Transmission Electron Microscopy (TEM)
(TEM) is a microscopy technique in which a beam of electrons is transmitted through a specimen to form an image. The specimen is most often an ultrathin section less than 100 nm thick or a suspension on a grid. An image is formed from the interaction of the electrons with the sample as the beam is transmitted through the specimen. The image is then magnified and focused onto an imaging device, such as a fluorescent screen, a layer of photographic film, or a detector such as a scintillator attached to a charge-coupled device or a direct electron detector.

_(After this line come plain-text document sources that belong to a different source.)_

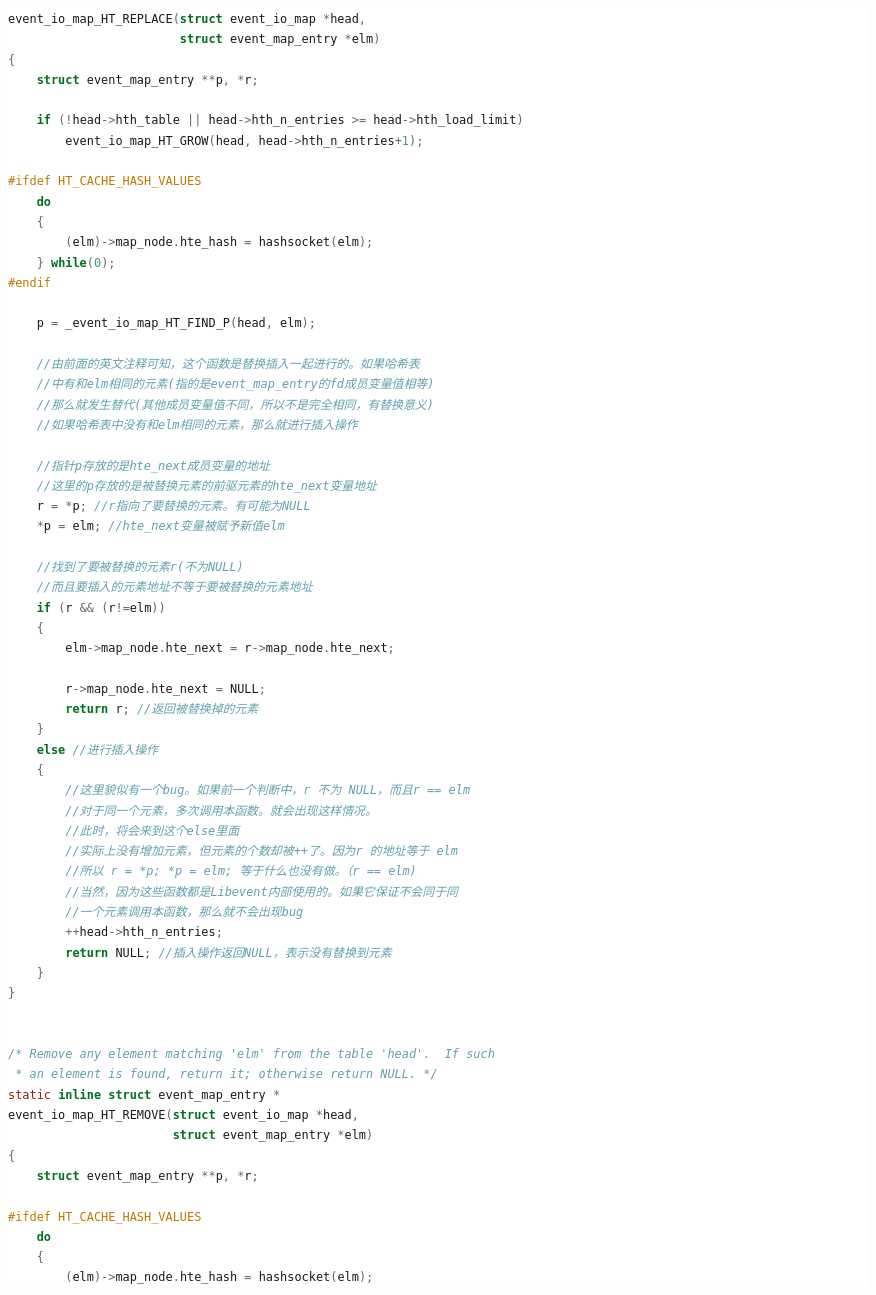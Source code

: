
 ``` C
event_io_map_HT_REPLACE(struct event_io_map *head,
                        struct event_map_entry *elm)
{
    struct event_map_entry **p, *r;

    if (!head->hth_table || head->hth_n_entries >= head->hth_load_limit)
        event_io_map_HT_GROW(head, head->hth_n_entries+1);

#ifdef HT_CACHE_HASH_VALUES
    do
    {
        (elm)->map_node.hte_hash = hashsocket(elm);
    } while(0);
#endif

    p = _event_io_map_HT_FIND_P(head, elm);

    //由前面的英文注释可知，这个函数是替换插入一起进行的。如果哈希表
    //中有和elm相同的元素(指的是event_map_entry的fd成员变量值相等)
    //那么就发生替代(其他成员变量值不同，所以不是完全相同，有替换意义)
    //如果哈希表中没有和elm相同的元素，那么就进行插入操作

    //指针p存放的是hte_next成员变量的地址
    //这里的p存放的是被替换元素的前驱元素的hte_next变量地址
    r = *p; //r指向了要替换的元素。有可能为NULL
    *p = elm; //hte_next变量被赋予新值elm

    //找到了要被替换的元素r(不为NULL)
    //而且要插入的元素地址不等于要被替换的元素地址
    if (r && (r!=elm))
    {
        elm->map_node.hte_next = r->map_node.hte_next;

        r->map_node.hte_next = NULL;
        return r; //返回被替换掉的元素
    }
    else //进行插入操作
    {
        //这里貌似有一个bug。如果前一个判断中，r 不为 NULL，而且r == elm
        //对于同一个元素，多次调用本函数。就会出现这样情况。
        //此时，将会来到这个else里面
        //实际上没有增加元素，但元素的个数却被++了。因为r 的地址等于 elm
        //所以 r = *p; *p = elm; 等于什么也没有做。（r == elm)
		//当然，因为这些函数都是Libevent内部使用的。如果它保证不会同于同
		//一个元素调用本函数，那么就不会出现bug
        ++head->hth_n_entries;
        return NULL; //插入操作返回NULL，表示没有替换到元素
    }
}


/* Remove any element matching 'elm' from the table 'head'.  If such
 * an element is found, return it; otherwise return NULL. */
static inline struct event_map_entry *
event_io_map_HT_REMOVE(struct event_io_map *head,
                       struct event_map_entry *elm)
{
    struct event_map_entry **p, *r;

#ifdef HT_CACHE_HASH_VALUES
    do
    {
        (elm)->map_node.hte_hash = hashsocket(elm);
```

Scanning Electron Microscopy (SEM)
(SEM) is a type of electron microscope that produces images of a sample by scanning the surface with a focused beam of electrons. The electrons interact with atoms in the sample, producing various signals that contain information about the surface topography and composition of the sample. The electron beam is scanned in a raster scan pattern, and the position of the beam is combined with the intensity of the detected signal to produce an image. In the most common SEM mode, secondary electrons emitted by atoms excited by the electron beam are detected using a secondary electron detector (Everhart–Thornley detector). The number of secondary electrons that can be detected, and thus the signal intensity, depends, among other things, on specimen topography. Some SEMs can achieve resolutions better than 1 nanometer.

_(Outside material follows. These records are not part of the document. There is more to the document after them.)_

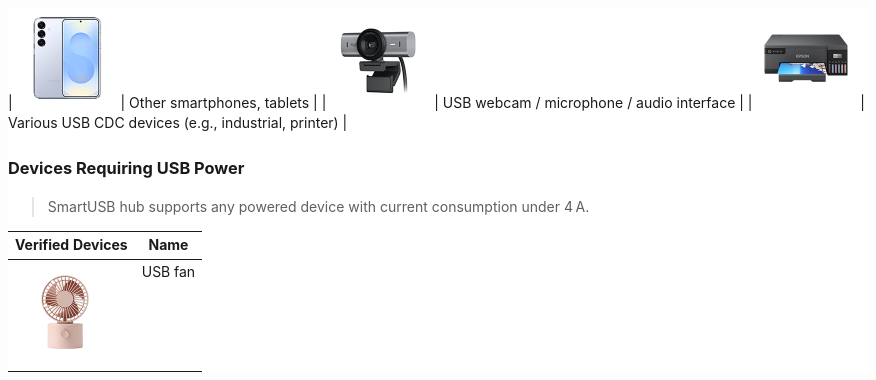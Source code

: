 | <img src="assets/s25.png" alt="s25" style="zoom:50%;" />     | Other smartphones, tablets                          |
| <img src="assets/cam.png" alt="cam" style="zoom:50%;" />     | USB webcam / microphone / audio interface           |
| <img src="assets/printer.png" alt="printer" style="zoom:50%;" /> | Various USB CDC devices (e.g., industrial, printer) |



### **Devices Requiring USB Power**

> SmartUSB hub supports any powered device with current consumption under 4 A.

| **Verified Devices**                                         | **Name**                                    |
| ------------------------------------------------------------ | ------------------------------------------- |
| <img src="assets/fan.png" alt="fan" style="zoom:50%;" />     | USB fan                                     |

Immuno Electron Microscopy (IEM)
Immune electron microscopy (more often called immunoelectron microscopy) is the equivalent of immunofluorescence, but it uses electron microscopy rather than light microscopy. Immunoelectron microscopy identifies and localizes a molecule of interest, specifically a protein of interest, by attaching it to a particular antibody. This bond can form before or after embedding the cells into slides. A reaction occurs between the antigen and antibody, causing this label to become visible under the microscope. Scanning electron microscopy is a viable option if the antigen is on the surface of the cell, but transmission electron microscopy may be needed to see the label if the antigen is within the cell.

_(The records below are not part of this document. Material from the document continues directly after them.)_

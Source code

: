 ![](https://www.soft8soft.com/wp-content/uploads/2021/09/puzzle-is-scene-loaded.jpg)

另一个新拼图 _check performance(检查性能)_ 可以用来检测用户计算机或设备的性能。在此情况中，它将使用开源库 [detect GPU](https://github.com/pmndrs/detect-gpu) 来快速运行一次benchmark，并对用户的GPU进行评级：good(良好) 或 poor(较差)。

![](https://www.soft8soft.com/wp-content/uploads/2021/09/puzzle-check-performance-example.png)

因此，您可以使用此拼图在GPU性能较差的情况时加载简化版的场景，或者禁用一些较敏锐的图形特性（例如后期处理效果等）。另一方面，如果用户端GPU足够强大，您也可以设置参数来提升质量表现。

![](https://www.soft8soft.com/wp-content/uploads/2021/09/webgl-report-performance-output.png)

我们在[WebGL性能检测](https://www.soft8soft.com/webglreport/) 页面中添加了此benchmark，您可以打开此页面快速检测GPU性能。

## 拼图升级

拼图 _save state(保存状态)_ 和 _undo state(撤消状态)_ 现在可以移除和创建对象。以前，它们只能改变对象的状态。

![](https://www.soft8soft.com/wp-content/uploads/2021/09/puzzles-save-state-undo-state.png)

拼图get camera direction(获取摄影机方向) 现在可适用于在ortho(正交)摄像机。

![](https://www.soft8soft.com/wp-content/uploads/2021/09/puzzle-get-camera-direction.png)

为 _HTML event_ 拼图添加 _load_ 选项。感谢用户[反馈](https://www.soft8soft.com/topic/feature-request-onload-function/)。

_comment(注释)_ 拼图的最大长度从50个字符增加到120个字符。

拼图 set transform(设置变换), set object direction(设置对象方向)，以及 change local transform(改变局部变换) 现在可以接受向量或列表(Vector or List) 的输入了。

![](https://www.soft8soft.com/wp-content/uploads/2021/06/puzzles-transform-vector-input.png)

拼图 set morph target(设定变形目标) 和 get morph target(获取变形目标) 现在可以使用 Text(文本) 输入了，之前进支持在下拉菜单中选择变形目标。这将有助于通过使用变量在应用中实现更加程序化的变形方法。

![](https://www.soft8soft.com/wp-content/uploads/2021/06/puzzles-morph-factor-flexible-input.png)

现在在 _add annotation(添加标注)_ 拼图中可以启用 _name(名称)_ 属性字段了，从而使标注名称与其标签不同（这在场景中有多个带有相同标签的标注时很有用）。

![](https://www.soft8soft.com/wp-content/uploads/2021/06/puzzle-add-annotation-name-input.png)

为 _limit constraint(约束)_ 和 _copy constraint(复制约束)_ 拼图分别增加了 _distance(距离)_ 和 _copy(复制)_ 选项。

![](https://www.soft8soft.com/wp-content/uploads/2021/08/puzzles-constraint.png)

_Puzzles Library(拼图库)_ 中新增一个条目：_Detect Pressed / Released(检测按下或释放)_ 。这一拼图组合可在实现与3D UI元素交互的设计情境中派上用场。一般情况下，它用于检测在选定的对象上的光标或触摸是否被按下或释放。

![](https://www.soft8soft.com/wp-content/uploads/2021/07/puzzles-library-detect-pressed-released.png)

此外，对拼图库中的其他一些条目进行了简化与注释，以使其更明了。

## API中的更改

Negative Stain Transmission Electron Microscopy
In the case of transmission electron microscopy, opaqueness to electrons is related to the atomic number, i.e., the number of protons. Some suitable negative stains include ammonium molybdate, uranyl acetate, uranyl formate, phosphotungstic acid, osmium tetroxide, osmium ferricyanide and auroglucothionate. These have been chosen because they scatter electrons strongly and adsorb to biological matter well. The structures which can be negatively stained are much smaller than those studied with the light microscope. Here, the method is used to view viruses, bacteria, bacterial flagella, biological membrane structures and proteins or protein aggregates, which all have a low electron-scattering power. Some stains, such as osmium tetroxide and osmium ferricyanide, are very chemically active. As strong oxidants, they cross-link lipids mainly by reacting with unsaturated carbon-carbon bonds, and thereby both fix biological membranes in place in tissue samples and simultaneously stain them.